The Pope’s message goes under the title: “Dialogue Between Generations, Education and Work: Tools for Building Lasting Peace”.
Three Vatican officials presented the message at the Press Office, along with an activist for migrant worker’s rights in Italy.
Yearning for peace in creativity
Cardinal Peter Turkson, Prefect of the Dicastery for Promoting Integral Human Development, was the first to present his thoughts on Pope Francis’ message.
He offered a reflection on the Biblical roots of the message, which begins with the prophet Isaiah: “How beautiful upon the mountains are the feet of the messenger who announces peace” (Is 52:7).
The Cardinal said humanity – in the footsteps of ancient Israel – yearns for peace, especially in moments of societal upheaval and political disaster.
He added that our world today mirrors several aspects of life for Israel during the exile. These include the lack of moral or ethical fiber and the political will to commit to life-saving measures in the face of the pandemic and climate change, as well as a short-term focus on profits at the expense of long-term stability.
Pope Francis’ message for the World Day of Peace, said Cardinal Turkson, highlights the need for every person to play a creative role in the project for peace, building the “architecture” of peace.
Peace, added the Cardinal, is both a gift of God and the fruit of a culture of dialogue and encounter.
Young people engaged in climate crisis
Sr. Alessandra Smerilli, interim Secretary of the Dicastery for Human Development, also offered her reflections on how the Church speaks with the prophet Isaiah in favor of peace.
She gave voice to the “cry of the earth and of the poor” which laments the war which the current economic system has declared on the environment.
Young people, she added, are the intended recipients of the Pope’s message, since they—more than other generations—long to carry through on promises to tackle the issue of climate change.
An intergenerational alliance is needed so that young people and adults can team up to push back against environmental destruction, said Sr. Smerilli.
Work also plays an important role in promoting peace through human dignity and justice. “Work is much more than a means for earning a living: it is an expression of our identity and dignity, of our social and relational vocation, and of our caring and tilling the earth, with God and with others,” she said.
Earth crying out for peace
Fr. Fabio Baggio, Under-Secretary of the Migrants and Refugees Section, focused his remarks on the ecological aspect of Pope Francis’ Peace Day message.
He said the world is more interconnected than ever before, a fact which has both positive and negative consequences as seen in climate change and the pandemic.

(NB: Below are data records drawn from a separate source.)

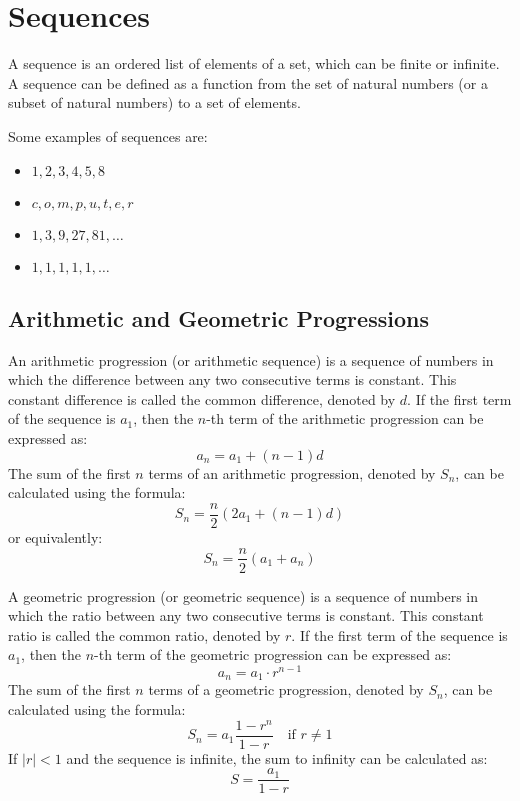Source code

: \section{Sequences}
\begin{definition}[Sequence]
    A sequence is an ordered list of elements of a set, which can be finite or infinite. A sequence can be defined as a function from the set of natural numbers (or a subset of natural numbers) to a set of elements.
\end{definition}
\begin{eg}
    Some examples of sequences are:
    \begin{itemize}[itemsep=1pt,label=$\circ$]
        \item $1,2,3,4,5,8$
        \item $c,o,m,p,u,t,e,r$
        \item $1,3,9,27,81, \ldots$
        \item $1,1,1,1,1,\ldots$
    \end{itemize}
\end{eg}

\subsection{Arithmetic and Geometric Progressions}
\begin{definition}
    An arithmetic progression (or arithmetic sequence) is a sequence of numbers in which the difference between any two consecutive terms is constant. This constant difference is called the common difference, denoted by $d$. If the first term of the sequence is $a_1$, then the $n$-th term of the arithmetic progression can be expressed as:
    \[ a_n = a_1 + (n-1)d \]
    The sum of the first $n$ terms of an arithmetic progression, denoted by $S_n$, can be calculated using the formula:
    \[ S_n = \frac{n}{2} (2a_1 + (n-1)d) \]
    or equivalently:
    \[ S_n = \frac{n}{2} (a_1 + a_n) \]
\end{definition}

\begin{definition}
    A geometric progression (or geometric sequence) is a sequence of numbers in which the ratio between any two consecutive terms is constant. This constant ratio is called the common ratio, denoted by $r$. If the first term of the sequence is $a_1$, then the $n$-th term of the geometric progression can be expressed as:
    \[ a_n = a_1 \cdot r^{n-1} \]
    The sum of the first $n$ terms of a geometric progression, denoted by $S_n$, can be calculated using the formula:
    \[ S_n = a_1 \frac{1 - r^n}{1 - r} \quad \text{if } r \neq 1 \]
    If $|r| < 1$ and the sequence is infinite, the sum to infinity can be calculated as:
    \[ S = \frac{a_1}{1 - r} \]
\end{definition}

The survival of our common home, he added, rests on peace among the human family, so that we can face our challenges together.
Fr. Baggio highlighted the three tools which the Pope offered to achieve the goal of dialogue and peace: sincere communication, education, and work.

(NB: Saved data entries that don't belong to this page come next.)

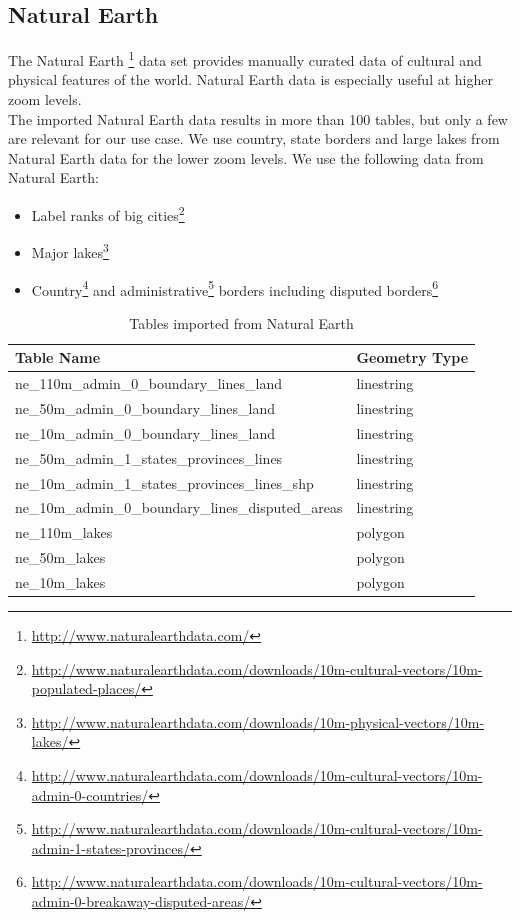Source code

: \newpage
\subsection{Natural Earth}

The Natural Earth \footnote{\url{http://www.naturalearthdata.com/}} data set provides manually curated data of cultural and physical features of the world. Natural Earth data is especially useful at higher zoom levels.
\\
The imported Natural Earth data results in more than 100 tables, but only a few
are relevant for our use case.
We use country, state borders and large lakes from Natural Earth data for the lower zoom
levels.
We use the following data from Natural Earth:

\begin{itemize}
\item Label ranks of big cities\footnote{\url{http://www.naturalearthdata.com/downloads/10m-cultural-vectors/10m-populated-places/}}
\item Major lakes\footnote{\url{http://www.naturalearthdata.com/downloads/10m-physical-vectors/10m-lakes/}}
\item Country\footnote{\url{http://www.naturalearthdata.com/downloads/10m-cultural-vectors/10m-admin-0-countries/}} and administrative\footnote{\url{http://www.naturalearthdata.com/downloads/10m-cultural-vectors/10m-admin-1-states-provinces/}} borders including disputed borders\footnote{\url{http://www.naturalearthdata.com/downloads/10m-cultural-vectors/10m-admin-0-breakaway-disputed-areas/}}
\end{itemize}



\begin{table}[H]
    \begin{tabular}{ll}
    \hline
    Table Name                                          & Geometry Type \\
    \hline
    ne\_110m\_admin\_0\_boundary\_lines\_land           & linestring    \\
    ne\_50m\_admin\_0\_boundary\_lines\_land            & linestring    \\
    ne\_10m\_admin\_0\_boundary\_lines\_land            & linestring    \\
    ne\_50m\_admin\_1\_states\_provinces\_lines         & linestring    \\
    ne\_10m\_admin\_1\_states\_provinces\_lines\_shp    & linestring    \\
    ne\_10m\_admin\_0\_boundary\_lines\_disputed\_areas & linestring    \\
    ne\_110m\_lakes                                     & polygon       \\
    ne\_50m\_lakes                                      & polygon       \\
    ne\_10m\_lakes                                      & polygon       \\
    \end{tabular}
    \caption{Tables imported from Natural Earth}
\end{table}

These three, he said, “are not the only tools to build a lasting peace, but they undoubtedly represent an excellent toolkit for the journey which awaits us.”
Discovering the spiritual roots of peace
Dr. Aboubakar Soumahoro, an Ivorian-born labor activist, president of the Farmworkers League, and spokesman for Invisibles in Motion, joined the three Vatican officials to offer a unique perspective on Pope Francis’ message.
Peace, he told reporters, is a crucial value in our world which “languishes in evil” and has pulled a blanket of blindness over the minds of our contemporaries.
The world needs a “spiritual revolution” in order to rebuild the sense of belonging which humanity has lost.
“The peace which we need,” said Dr. Soumahoro, “is not that which the world gives, but the perfect peace which can give repose to our souls and spirits, as well as courage and strength to overcome every challenge.”